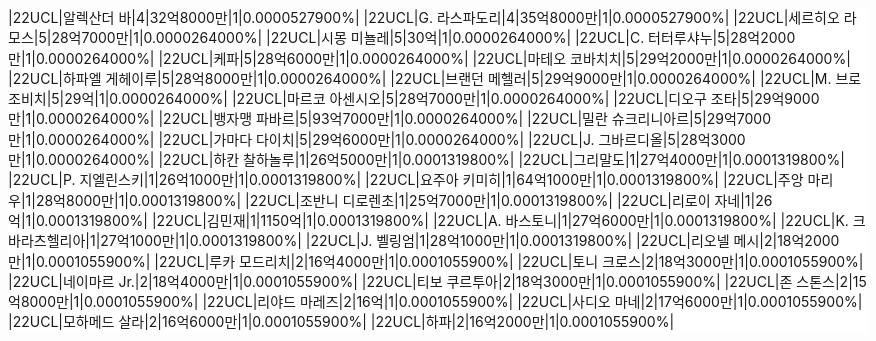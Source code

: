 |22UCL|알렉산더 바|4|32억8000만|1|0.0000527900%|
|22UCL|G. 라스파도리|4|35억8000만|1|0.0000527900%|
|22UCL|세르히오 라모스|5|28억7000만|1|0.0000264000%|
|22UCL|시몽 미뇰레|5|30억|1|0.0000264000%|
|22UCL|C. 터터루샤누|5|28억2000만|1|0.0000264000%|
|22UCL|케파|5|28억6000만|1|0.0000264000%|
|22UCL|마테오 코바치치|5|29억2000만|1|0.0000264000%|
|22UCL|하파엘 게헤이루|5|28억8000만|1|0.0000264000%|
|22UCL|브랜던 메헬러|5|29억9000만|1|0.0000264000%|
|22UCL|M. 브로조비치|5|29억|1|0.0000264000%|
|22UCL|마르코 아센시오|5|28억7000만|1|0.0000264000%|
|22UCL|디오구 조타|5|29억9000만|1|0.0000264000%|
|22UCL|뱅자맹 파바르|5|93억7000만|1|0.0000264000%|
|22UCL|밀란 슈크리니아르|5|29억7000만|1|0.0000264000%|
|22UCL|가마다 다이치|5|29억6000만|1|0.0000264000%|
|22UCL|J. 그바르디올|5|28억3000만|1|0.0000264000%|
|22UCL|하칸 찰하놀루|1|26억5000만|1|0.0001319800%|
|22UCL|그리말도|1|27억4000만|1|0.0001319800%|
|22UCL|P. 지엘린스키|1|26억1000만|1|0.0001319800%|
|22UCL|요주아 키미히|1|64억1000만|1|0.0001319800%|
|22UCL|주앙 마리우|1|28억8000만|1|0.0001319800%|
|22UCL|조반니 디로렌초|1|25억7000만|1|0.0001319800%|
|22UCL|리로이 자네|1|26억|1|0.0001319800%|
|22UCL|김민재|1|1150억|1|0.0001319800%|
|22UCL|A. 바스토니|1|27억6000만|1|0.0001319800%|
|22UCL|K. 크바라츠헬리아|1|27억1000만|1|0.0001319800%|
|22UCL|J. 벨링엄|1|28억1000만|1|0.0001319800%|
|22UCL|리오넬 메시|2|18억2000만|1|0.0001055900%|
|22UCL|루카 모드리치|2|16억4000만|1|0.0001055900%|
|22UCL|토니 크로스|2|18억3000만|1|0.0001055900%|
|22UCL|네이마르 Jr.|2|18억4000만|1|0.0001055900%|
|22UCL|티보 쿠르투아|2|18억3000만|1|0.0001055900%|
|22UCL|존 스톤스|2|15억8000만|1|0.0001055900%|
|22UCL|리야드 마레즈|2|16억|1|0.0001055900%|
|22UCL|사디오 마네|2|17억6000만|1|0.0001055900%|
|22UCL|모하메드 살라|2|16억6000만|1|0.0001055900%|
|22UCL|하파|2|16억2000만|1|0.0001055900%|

━━━━

■ EXERCISE PROMPT ■
Write out every line above again exactly, with the pictures left out.

■ YOUR SOLUTION ■
Source code

: |22UCL|알렉산더 바|4|32억8000만|1|0.0000527900%|
|22UCL|G. 라스파도리|4|35억8000만|1|0.0000527900%|
|22UCL|세르히오 라모스|5|28억7000만|1|0.0000264000%|
|22UCL|시몽 미뇰레|5|30억|1|0.0000264000%|
|22UCL|C. 터터루샤누|5|28억2000만|1|0.0000264000%|
|22UCL|케파|5|28억6000만|1|0.0000264000%|
|22UCL|마테오 코바치치|5|29억2000만|1|0.0000264000%|
|22UCL|하파엘 게헤이루|5|28억8000만|1|0.0000264000%|
|22UCL|브랜던 메헬러|5|29억9000만|1|0.0000264000%|
|22UCL|M. 브로조비치|5|29억|1|0.0000264000%|
|22UCL|마르코 아센시오|5|28억7000만|1|0.0000264000%|
|22UCL|디오구 조타|5|29억9000만|1|0.0000264000%|
|22UCL|뱅자맹 파바르|5|93억7000만|1|0.0000264000%|
|22UCL|밀란 슈크리니아르|5|29억7000만|1|0.0000264000%|
|22UCL|가마다 다이치|5|29억6000만|1|0.0000264000%|
|22UCL|J. 그바르디올|5|28억3000만|1|0.0000264000%|
|22UCL|하칸 찰하놀루|1|26억5000만|1|0.0001319800%|
|22UCL|그리말도|1|27억4000만|1|0.0001319800%|
|22UCL|P. 지엘린스키|1|26억1000만|1|0.0001319800%|
|22UCL|요주아 키미히|1|64억1000만|1|0.0001319800%|
|22UCL|주앙 마리우|1|28억8000만|1|0.0001319800%|
|22UCL|조반니 디로렌초|1|25억7000만|1|0.0001319800%|
|22UCL|리로이 자네|1|26억|1|0.0001319800%|
|22UCL|김민재|1|1150억|1|0.0001319800%|
|22UCL|A. 바스토니|1|27억6000만|1|0.0001319800%|
|22UCL|K. 크바라츠헬리아|1|27억1000만|1|0.0001319800%|
|22UCL|J. 벨링엄|1|28억1000만|1|0.0001319800%|
|22UCL|리오넬 메시|2|18억2000만|1|0.0001055900%|
|22UCL|루카 모드리치|2|16억4000만|1|0.0001055900%|
|22UCL|토니 크로스|2|18억3000만|1|0.0001055900%|
|22UCL|네이마르 Jr.|2|18억4000만|1|0.0001055900%|
|22UCL|티보 쿠르투아|2|18억3000만|1|0.0001055900%|
|22UCL|존 스톤스|2|15억8000만|1|0.0001055900%|
|22UCL|리야드 마레즈|2|16억|1|0.0001055900%|
|22UCL|사디오 마네|2|17억6000만|1|0.0001055900%|
|22UCL|모하메드 살라|2|16억6000만|1|0.0001055900%|
|22UCL|하파|2|16억2000만|1|0.0001055900%|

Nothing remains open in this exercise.